U Professor to Teach Students How the 2016 Presidential Election Affected Conspiracy Theories

dnews bob goldberg Kamryn Broschinsky

From the claim that Hillary Clinton is a lizard-person to the suspicion that Ted Cruz is the Zodiac Killer, conspiracy theories made headlines throughout the 2016 presidential race.  These theories have been fueled by fake news, much of which, as the Washington Post revealed in November, is believed to have been part of a Russian ploy to influence the elections in favor of President-elect Donald Trump.  These stories spread like wildfire; one article was even shared by a former member of Trump’s transition team.

Humanities professor Robert Goldberg is teaching a class on conspiracy theories in Fall 2017 and is excited to incorporate the influence of the 2016 election and Trump’s presidency on the way conspiracy theories are perceived by Americans.

“Students will study conspiracy theories throughout American History,” Goldberg said. “Trump’s role as a significant figure in our politics and history will be discussed, specifically how he facilitates and encourages Americans to believe in conspiracy theories.”

Throughout his campaign, Trump frequently made claims that developed into conspiracy theories.  He regularly called the election “rigged” and continued to question whether or not President Barack Obama was born in the United States, a theory Trump previously propagated during the 2008 presidential election.
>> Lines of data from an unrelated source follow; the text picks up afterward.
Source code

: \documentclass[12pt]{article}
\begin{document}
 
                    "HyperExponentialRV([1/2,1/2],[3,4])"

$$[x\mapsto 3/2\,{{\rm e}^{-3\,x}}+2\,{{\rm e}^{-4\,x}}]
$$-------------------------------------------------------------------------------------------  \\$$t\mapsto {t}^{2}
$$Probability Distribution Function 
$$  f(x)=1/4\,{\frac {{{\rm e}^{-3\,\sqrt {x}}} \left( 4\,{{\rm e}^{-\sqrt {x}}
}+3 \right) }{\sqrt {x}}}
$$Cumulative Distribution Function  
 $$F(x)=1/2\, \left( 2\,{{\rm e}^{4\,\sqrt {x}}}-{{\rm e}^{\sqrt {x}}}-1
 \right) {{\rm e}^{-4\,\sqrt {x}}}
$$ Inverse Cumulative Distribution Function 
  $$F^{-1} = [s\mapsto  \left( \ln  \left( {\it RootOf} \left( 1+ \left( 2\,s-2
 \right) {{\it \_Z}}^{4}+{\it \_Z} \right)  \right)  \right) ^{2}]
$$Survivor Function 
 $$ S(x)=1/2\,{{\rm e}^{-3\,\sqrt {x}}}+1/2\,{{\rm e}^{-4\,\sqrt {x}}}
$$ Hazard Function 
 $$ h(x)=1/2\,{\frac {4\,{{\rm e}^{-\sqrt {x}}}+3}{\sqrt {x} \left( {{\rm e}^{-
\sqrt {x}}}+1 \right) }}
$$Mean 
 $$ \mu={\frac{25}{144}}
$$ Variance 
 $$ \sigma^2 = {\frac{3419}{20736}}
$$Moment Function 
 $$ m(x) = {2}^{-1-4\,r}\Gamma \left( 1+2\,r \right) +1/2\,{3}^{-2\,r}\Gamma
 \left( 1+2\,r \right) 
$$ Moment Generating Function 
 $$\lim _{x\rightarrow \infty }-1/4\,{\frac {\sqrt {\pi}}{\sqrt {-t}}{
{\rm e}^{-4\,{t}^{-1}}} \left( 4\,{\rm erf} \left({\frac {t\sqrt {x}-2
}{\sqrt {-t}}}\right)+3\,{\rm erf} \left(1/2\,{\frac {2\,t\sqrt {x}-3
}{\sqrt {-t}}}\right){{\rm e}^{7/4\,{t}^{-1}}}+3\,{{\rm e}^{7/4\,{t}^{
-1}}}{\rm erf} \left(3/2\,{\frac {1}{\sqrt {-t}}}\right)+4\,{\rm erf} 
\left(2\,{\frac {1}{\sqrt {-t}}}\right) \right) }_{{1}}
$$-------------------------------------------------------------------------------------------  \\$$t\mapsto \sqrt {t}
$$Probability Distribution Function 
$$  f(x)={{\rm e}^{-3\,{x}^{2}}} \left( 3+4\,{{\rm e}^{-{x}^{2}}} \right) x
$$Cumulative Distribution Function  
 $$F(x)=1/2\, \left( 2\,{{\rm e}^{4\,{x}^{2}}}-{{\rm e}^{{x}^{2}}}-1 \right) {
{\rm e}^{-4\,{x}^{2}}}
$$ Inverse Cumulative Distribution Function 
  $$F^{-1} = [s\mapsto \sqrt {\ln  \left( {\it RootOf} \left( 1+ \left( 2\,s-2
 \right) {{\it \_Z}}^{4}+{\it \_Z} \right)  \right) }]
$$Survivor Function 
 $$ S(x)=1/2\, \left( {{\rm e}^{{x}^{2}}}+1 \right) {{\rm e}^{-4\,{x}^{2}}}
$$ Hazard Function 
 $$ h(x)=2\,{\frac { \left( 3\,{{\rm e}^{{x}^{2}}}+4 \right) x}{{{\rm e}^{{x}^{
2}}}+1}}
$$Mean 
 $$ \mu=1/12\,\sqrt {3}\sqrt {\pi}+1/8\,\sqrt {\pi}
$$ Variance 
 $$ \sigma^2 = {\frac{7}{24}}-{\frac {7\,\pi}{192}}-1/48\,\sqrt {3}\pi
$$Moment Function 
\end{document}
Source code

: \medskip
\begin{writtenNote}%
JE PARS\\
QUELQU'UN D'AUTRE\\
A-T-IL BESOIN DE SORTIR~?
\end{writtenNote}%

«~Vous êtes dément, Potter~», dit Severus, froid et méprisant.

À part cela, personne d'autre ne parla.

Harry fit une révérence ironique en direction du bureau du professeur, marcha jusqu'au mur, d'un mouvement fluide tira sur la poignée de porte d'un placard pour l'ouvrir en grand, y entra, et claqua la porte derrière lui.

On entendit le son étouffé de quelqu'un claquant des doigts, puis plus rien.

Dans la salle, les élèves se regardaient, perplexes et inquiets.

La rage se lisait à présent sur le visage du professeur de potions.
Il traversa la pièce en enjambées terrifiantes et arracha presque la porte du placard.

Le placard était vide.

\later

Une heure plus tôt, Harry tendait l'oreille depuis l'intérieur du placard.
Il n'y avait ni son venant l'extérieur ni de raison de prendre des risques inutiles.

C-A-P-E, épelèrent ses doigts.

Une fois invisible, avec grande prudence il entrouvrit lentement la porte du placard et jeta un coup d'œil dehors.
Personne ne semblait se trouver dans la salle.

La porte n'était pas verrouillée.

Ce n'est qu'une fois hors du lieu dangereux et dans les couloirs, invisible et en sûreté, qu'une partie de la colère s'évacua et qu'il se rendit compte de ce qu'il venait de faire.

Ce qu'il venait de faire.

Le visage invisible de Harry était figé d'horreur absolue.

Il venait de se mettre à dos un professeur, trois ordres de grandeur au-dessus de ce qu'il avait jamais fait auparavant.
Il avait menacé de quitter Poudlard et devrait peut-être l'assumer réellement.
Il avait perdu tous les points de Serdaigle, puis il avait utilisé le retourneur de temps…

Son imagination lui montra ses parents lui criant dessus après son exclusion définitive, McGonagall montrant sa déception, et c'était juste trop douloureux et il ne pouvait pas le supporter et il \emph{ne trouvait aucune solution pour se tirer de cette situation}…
“President-elect Trump frequently and briefly commented on or tweeted about conspiracies, but he rarely discussed them,” Goldberg said.  “He was content to make accusations but never enunciated in detail how a conspiracy worked nor who were the conspirators.”

Goldberg aims to explore the roots and structures of conspiracies with students because he believes that as conspiracy theories become more widespread, it is increasingly important that the populace can identify them.

“I think that Trump enhanced conspiracy theorists’ credibility and profoundly affected Americans’ faith and trust in the key institutions of our society,” said Goldberg. “He also emboldened conspiracy theorists who weave plots without factual basis and with serious errors in logic.”

Goldberg hopes that his students, and by extension the general population, will try to think critically before taking information as fact.

“Conspiracies theories divide us as a people,” Goldberg said.  “Americans must resist the conspiracy entrepreneurs among us by analyzing carefully what we read and hear.  Seek sources that balance seemingly attractive conspiracy theories. We must call out those who attack our fellow Americans and spread dissension. We cannot give into our fears.  That only makes us smaller than we can be.”